Nov. 21, 2000 --
A Nov. 13 Los Angeles Times Times story that largely gets it right about access problems seems to be the result of a reporter who "gets it" about wheelchair access barriers.
The story, which ran in the Metro section of the Orange County Edition, was headlined, "The Safety Zone: 8 Blocks of Hurdles for Wheelchair." Hicks' reporting involved going along with a Cal State Fullerton junior who used a motorized wheelchair. "I had interviewed numerous wheelchair users about problems they face trying to get around," Hicks wrote. "Many of the obstacles, they say, come from lack of awareness from some of the rest of us. But I wanted to see what they were talking about for myself.
"It was quite an education, one I hadn't expected," he continues. The education Hicks got he gives to readers without sappiness or the typical comments about "courage" that all too often are found in such stories. Nor did Hicks do what too many reporters have been persuaded at times by advocates to do -- get in the wheelchair themselves. Such ploys often backfire, as reporters become overwhelmed and focus more on their feelings than on the problems with access with which they're presented. Here Hicks covers the territory as a journalist should, keeping his emotions out of it but reporting the problems.
"The first block was fine.
"The second block, the sidewalk was completely barricaded by a pickup parked in someone's driveway. Which, of course, is against the law. These are public sidewalks. . . " (Use http://www.latimes.com/editions/orange/ocnews/20001113/t000108771.html to retrieve the story, which is in the archives but can be read for free for two weeks. The companion story, Hicks' interviews with wheelchair users, can be retrieved through http://www.latimes.com/editions/orange/ocnews/20001113/t000108761.html Hicks' email is jerry.hicks@latimes.com)

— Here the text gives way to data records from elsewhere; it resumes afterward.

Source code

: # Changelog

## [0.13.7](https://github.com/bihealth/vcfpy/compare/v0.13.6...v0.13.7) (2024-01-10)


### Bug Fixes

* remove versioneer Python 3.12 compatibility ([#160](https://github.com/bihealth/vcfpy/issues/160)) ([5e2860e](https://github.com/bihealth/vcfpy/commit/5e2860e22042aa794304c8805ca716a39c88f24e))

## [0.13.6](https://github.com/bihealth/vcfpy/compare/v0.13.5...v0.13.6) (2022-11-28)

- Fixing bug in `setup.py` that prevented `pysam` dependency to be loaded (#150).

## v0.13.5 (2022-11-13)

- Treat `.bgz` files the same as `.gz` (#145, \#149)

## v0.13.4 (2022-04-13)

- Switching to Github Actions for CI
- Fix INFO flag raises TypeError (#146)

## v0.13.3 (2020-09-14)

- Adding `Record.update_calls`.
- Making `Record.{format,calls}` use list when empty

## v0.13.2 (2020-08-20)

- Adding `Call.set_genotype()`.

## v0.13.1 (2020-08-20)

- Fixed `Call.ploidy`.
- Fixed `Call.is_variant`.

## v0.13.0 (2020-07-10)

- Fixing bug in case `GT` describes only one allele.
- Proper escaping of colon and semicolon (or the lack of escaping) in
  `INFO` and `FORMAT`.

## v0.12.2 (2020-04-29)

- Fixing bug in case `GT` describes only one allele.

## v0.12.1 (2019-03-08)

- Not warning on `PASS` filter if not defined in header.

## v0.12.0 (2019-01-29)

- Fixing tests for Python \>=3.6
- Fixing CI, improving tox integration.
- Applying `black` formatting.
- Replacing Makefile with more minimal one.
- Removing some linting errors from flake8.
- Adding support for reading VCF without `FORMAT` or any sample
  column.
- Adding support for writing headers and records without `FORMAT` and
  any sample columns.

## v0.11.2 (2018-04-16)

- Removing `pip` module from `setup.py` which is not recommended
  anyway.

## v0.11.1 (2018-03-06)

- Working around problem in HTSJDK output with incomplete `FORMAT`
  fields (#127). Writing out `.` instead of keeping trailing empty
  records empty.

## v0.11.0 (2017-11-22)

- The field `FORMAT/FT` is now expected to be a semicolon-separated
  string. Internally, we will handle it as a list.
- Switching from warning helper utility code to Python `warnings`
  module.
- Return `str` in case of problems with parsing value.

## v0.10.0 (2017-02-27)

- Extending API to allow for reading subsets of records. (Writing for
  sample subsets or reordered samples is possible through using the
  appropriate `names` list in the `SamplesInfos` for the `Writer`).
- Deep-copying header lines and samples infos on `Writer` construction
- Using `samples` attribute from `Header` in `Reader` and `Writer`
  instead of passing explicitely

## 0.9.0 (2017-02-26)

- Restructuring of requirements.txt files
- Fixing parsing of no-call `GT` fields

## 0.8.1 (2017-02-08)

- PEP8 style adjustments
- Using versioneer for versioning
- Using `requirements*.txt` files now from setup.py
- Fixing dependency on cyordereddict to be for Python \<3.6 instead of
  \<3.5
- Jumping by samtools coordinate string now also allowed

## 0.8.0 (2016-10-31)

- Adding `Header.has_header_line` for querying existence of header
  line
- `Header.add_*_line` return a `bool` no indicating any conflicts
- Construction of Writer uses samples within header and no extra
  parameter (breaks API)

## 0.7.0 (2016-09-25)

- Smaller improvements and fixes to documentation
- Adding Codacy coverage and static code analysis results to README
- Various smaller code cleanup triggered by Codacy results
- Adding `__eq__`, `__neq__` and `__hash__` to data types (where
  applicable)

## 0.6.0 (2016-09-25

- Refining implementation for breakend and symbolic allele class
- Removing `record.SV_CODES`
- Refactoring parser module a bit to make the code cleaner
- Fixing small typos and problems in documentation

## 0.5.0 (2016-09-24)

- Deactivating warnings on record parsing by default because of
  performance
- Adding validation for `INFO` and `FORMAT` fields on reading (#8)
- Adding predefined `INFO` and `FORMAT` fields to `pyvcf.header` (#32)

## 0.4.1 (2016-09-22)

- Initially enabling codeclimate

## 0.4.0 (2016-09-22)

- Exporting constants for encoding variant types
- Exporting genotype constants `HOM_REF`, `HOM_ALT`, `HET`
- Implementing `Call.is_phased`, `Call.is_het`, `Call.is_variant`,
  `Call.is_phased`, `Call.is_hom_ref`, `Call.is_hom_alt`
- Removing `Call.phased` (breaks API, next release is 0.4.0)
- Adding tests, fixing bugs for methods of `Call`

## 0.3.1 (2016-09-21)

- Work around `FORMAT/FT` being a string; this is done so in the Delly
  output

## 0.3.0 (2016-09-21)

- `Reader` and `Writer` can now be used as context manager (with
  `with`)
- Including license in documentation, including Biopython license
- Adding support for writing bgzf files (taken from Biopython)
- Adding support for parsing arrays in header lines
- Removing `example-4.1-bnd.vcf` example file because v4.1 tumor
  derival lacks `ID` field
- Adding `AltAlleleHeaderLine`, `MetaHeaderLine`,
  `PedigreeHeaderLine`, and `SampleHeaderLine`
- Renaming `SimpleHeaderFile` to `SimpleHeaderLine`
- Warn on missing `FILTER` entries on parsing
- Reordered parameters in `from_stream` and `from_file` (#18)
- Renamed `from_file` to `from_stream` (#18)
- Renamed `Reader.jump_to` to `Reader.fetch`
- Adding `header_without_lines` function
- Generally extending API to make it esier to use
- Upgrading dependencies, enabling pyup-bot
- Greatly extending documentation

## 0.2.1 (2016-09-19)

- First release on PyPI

"Rather than saying that Hicks 'gets it,' I'd say that he's aware that he doesn't completely 'get it' and so doesn't have the story written before his investigation," Chapman University professor Art Blaser told us. "I talked with him via phone when he was putting this story together, and my perception was that he was unusually thoughtful." Blaser hopes Hicks will do more disability stories in the Times.

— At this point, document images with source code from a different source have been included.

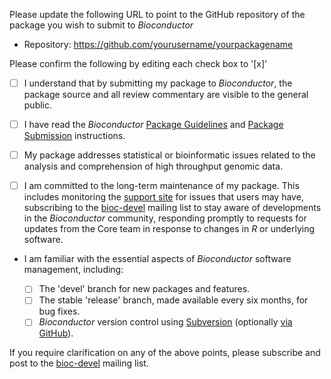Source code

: Please update the following URL to point to the GitHub repository of
the package you wish to submit to _Bioconductor_

- Repository: https://github.com/yourusername/yourpackagename

Please confirm the following by editing each check box to '[x]'

- [ ] I understand that by submitting my package to _Bioconductor_,
  the package source and all review commentary are visible to the
  general public.

- [ ] I have read the _Bioconductor_ [Package Guidelines][1] and
  [Package Submission][2] instructions.

- [ ] My package addresses statistical or bioinformatic issues related
  to the analysis and comprehension of high throughput genomic data.

- [ ] I am committed to the long-term maintenance of my package. This
  includes monitoring the [support site][3] for issues that users may
  have, subscribing to the [bioc-devel][4] mailing list to stay aware
  of developments in the _Bioconductor_ community, responding promptly
  to requests for updates from the Core team in response to changes in
  _R_ or underlying software.

- I am familiar with the essential aspects of _Bioconductor_ software
  management, including:

    - [ ] The 'devel' branch for new packages and features.
    - [ ] The stable 'release' branch, made available every six
      months, for bug fixes.
    - [ ] _Bioconductor_ version control using [Subversion][5]
      (optionally [via GitHub][6]).

If you require clarification on any of the above points, please
subscribe and post to the [bioc-devel][4] mailing list.

[1]: https://bioconductor.org/developers/package-guidelines/
[2]: https://bioconductor.org/developers/package-submission/
[3]: https://support.bioconductor.org
[4]: https://stat.ethz.ch/mailman/listinfo/bioc-devel
[5]: http://bioconductor.org/developers/how-to/source-control/
[6]: http://bioconductor.org/developers/how-to/git-mirrors/
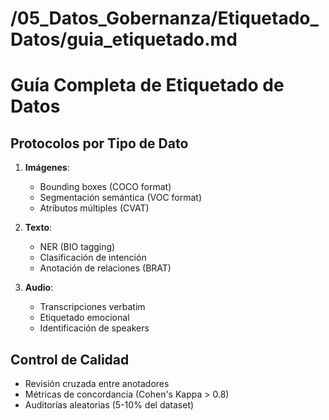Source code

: # /05_Datos_Gobernanza/Etiquetado_Datos/guia_etiquetado.md
# Guía Completa de Etiquetado de Datos

## Protocolos por Tipo de Dato
1. **Imágenes**:
   - Bounding boxes (COCO format)
   - Segmentación semántica (VOC format)
   - Atributos múltiples (CVAT)

2. **Texto**:
   - NER (BIO tagging)
   - Clasificación de intención
   - Anotación de relaciones (BRAT)

3. **Audio**:
   - Transcripciones verbatim
   - Etiquetado emocional
   - Identificación de speakers

## Control de Calidad
- Revisión cruzada entre anotadores
- Métricas de concordancia (Cohen's Kappa > 0.8)
- Auditorías aleatorias (5-10% del dataset)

The next day the L.A. Times carried another disability story, "Economic Boom Leaves Disabled Workers Behind," accessible via http://www.latimes.com/news/state/updates/lat_disable001118.htm -- L.A. Times' reporter
E. Scott Reckard's piece on the controversial Cornell study we reported on in the 11/7/00 E-letter.
Blaser characterizes the L.A.Times's ongoing coverage of disability issues as "good but uneven."
On the same day as Hicks' piece," says Blaser,"they ran an op-ed, "Waiting for Danger Can Prove Deadly to the Mentally Ill," which, says Blaser, "reflects the idea that forced treatment is okay and that lots of people are imprisoned because of not having had forced treatment rather than because they weren't given a 'fair trial.'"
This article, accessible via
http://www.latimes.com/news/comment/20001113/t000108781.html represents the views of the controversial Treatment Advocacy Center -- controversial within the psychiatric survivor movement, that is.
The term "forced treatment" that Blaser uses reflects his own knowledge of the perspective presented by the psychiatric survivor movement, whose members often contend that their group's positions are taken as being even less credible than the positions taken by the "mainstream" disability rights movement. It is likely that The Times is not fully aware of the controversial nature of Torrey's statements --- perhaps not even aware at all that there are other positions than his on the topic.